E questo ci consegna certamente una serie di urgenze che, stavolta, non si possono più rimandare o tralasciare. La sfida più importante di oggi è questo urgente impegno a incoraggiare, per costruire insieme, partito con partito, modelli aperti a valori grandi, per soccorrere le priorità indeclinabili. Sono l’occupazione giovanile, l’incremento demografico, il riscatto di ogni forma di povertà, in contesti dove si tende ancora a scoraggiarsi, a suicidarsi, a non lottare né a sperare più. Il paradigma richiesto su tutti i fronti antropologici è che il potente fraternizzi con colui che ha reso povero, che l’indifferente si chini sugli scartati. Soprattutto ora è necessario che la generazione più matura solidarizzi con quella più giovane. La storia, prima di curarsi di dare frutti, deve fare i conti con le sue nascoste radici. La prima cosa da fare è mettere fine alla mercificazione dei diritti dei cittadini, per togliersi, reciprocamente, come partiti, le varie pagliuzze dentro gli occhi.
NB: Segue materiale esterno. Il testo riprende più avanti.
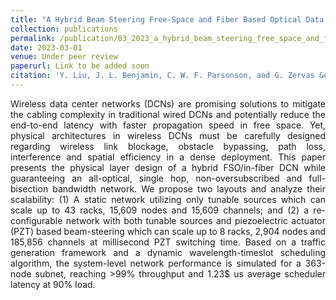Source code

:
 ```yaml
---
title: "A Hybrid Beam Steering Free-Space and Fiber Based Optical Data Center Network"
collection: publications
permalink: /publication/03_2023_a_hybrid_beam_steering_free_space_and_fiber_based_optical_data_center_network
date: 2023-03-01
venue: Under peer review
paperurl: Link to be added soon
citation: 'Y. Liu, J. L. Benjamin, C. W. F. Parsonson, and G. Zervas &quot;A Hybrid Beam Steering Free-Space and Fiber Based Optical Data Center Network&quot;, Under peer review, 2023'
---
```

<div style="text-align: justify"> 
Wireless data center networks (DCNs) are promising solutions to mitigate the
cabling complexity in traditional wired DCNs and potentially reduce the
end-to-end latency with faster propagation speed in free space. Yet, physical
architectures in wireless DCNs must be carefully designed regarding wireless
link blockage, obstacle bypassing, path loss, interference and spatial
efficiency in a dense deployment. This paper presents the physical layer design
of a hybrid FSO/in-fiber DCN while guaranteeing an all-optical, single hop,
non-oversubscribed and full-bisection bandwidth network. We propose two layouts
and analyze their scalability: (1) A static network utilizing only tunable
sources which can scale up to 43 racks, 15,609 nodes and 15,609 channels;
and (2) a re-configurable network with both tunable sources and piezoelectric
actuator (PZT) based beam-steering which can scale up to 8 racks, 2,904
nodes and 185,856 channels at millisecond PZT switching time.
Based on a traffic generation framework and a dynamic
wavelength-timeslot scheduling algorithm, the system-level network performance
is simulated for a 363-node subnet, reaching >99% throughput and
1.23$ us average scheduler latency at 90% load.
</div>

<!--
   -[View paper here](https://arxiv.org/abs/2205.14345?context=cs)
   -->

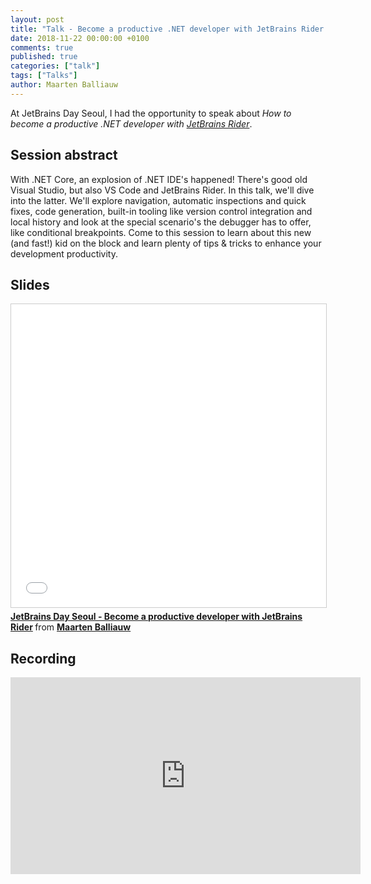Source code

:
 ```yaml
---
layout: post
title: "Talk - Become a productive .NET developer with JetBrains Rider - JetBrains Day - South Korea - Seoul"
date: 2018-11-22 00:00:00 +0100
comments: true
published: true
categories: ["talk"]
tags: ["Talks"]
author: Maarten Balliauw
---
```


At JetBrains Day Seoul, I had the opportunity to speak about *How to become a productive .NET developer with [JetBrains Rider](https://www.jetbrains.com/rider)*.

## Session abstract

With .NET Core, an explosion of .NET IDE's happened! There's good old Visual Studio, but also VS Code and JetBrains Rider. In this talk, we'll dive into the latter. We'll explore navigation, automatic inspections and quick fixes, code generation, built-in tooling like version control integration and local history and look at the special scenario's the debugger has to offer, like conditional breakpoints. Come to this session to learn about this new (and fast!) kid on the block and learn plenty of tips & tricks to enhance your development productivity.

## Slides

<iframe src="//www.slideshare.net/slideshow/embed_code/key/GpQBnf7KcC6eQQ" width="595" height="485" frameborder="0" marginwidth="0" marginheight="0" scrolling="no" style="border:1px solid #CCC; border-width:1px; margin-bottom:5px; max-width: 100%;" allowfullscreen> </iframe> <div style="margin-bottom:5px"> <strong> <a href="//www.slideshare.net/maartenba/jetbrains-day-seoul-exploring-nets-memory-management-a-trip-down-memory-lane" title="JetBrains Day Seoul - Become a productive developer with JetBrains Rider" target="_blank">JetBrains Day Seoul - Become a productive developer with JetBrains Rider</a> </strong> from <strong><a href="https://www.slideshare.net/maartenba" target="_blank">Maarten Balliauw</a></strong> </div>

## Recording

<iframe width="560" height="315" src="https://www.youtube-nocookie.com/embed/xzJL8QDs3Gk" frameborder="0" allow="accelerometer; autoplay; encrypted-media; gyroscope; picture-in-picture" allowfullscreen></iframe>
Quelle pagliuzze che spesse volte hanno reso cieca la stessa Politica verso il pianto dei disoccupati, degli imprenditori, dei giovani costretti a lasciare la propria terra. Ma anche come Chiesa abbiamo davanti un vasto campo di missione, educativo, per rendere salde e più umane le reti sociali, fronteggiando insieme le questioni e i disagi più allarmanti.  Con stile contemporaneo, cioè di «oggi». Proprio dove si ergono spazi di disperazione, di emarginazione o di corruzione, che restano, in fondo,i tre veleni peggiori che dobbiamo contrastare.

Cosa augurare ai nostri politici che speriamo possano mettersi presto a lavoro, articolando un’agenda programmatica lungimirante e reale?

Raccomando loro di rileggere il sempre più attuale decalogo del buon politico, composto da don Luigi Sturzo proprio settant’anni fa, nel 1948:

  1. È prima regola dell’attività politica è essere sincero e onesto. Prometti poco e realizza quel che hai promesso.
  2. Se ami troppo il denaro, non fare attività politica.
  3. Rifiuta ogni proposta che tenda all’inosservanza della legge, per un presunto vantaggio politico.
  4. Non ti circondare di adulatori. L’adulazione fa male all’anima, eccita la vanità e altera la visione della realtà.
  5. Non pensare di essere l’uomo indispensabile, perché da quel momento farai molti errori.
  6. È più facile dal No arrivare al Si che dal Sì retrocedere al No. Spesso il No è più utile del Sì.
  7. La pazienza dell’uomo politico deve imitare la pazienza che Dio ha con gli uomini. Non disperare mai.
  8. Dei tuoi collaboratori al governo fai, se possibile, degli amici, mai dei favoriti.
  9. Non disdegnare il parere delle donne che si interessano alla politica. Esse vedono le cose da punti di vista concreti, che possono sfuggire agli uomini.
  10. Fare ogni sera l’esame di coscienza è buona abitudine anche per l’uomo politico.


Non ci resta che mettere in pratica, tutti insieme, queste linee di speranza e di Bene comune.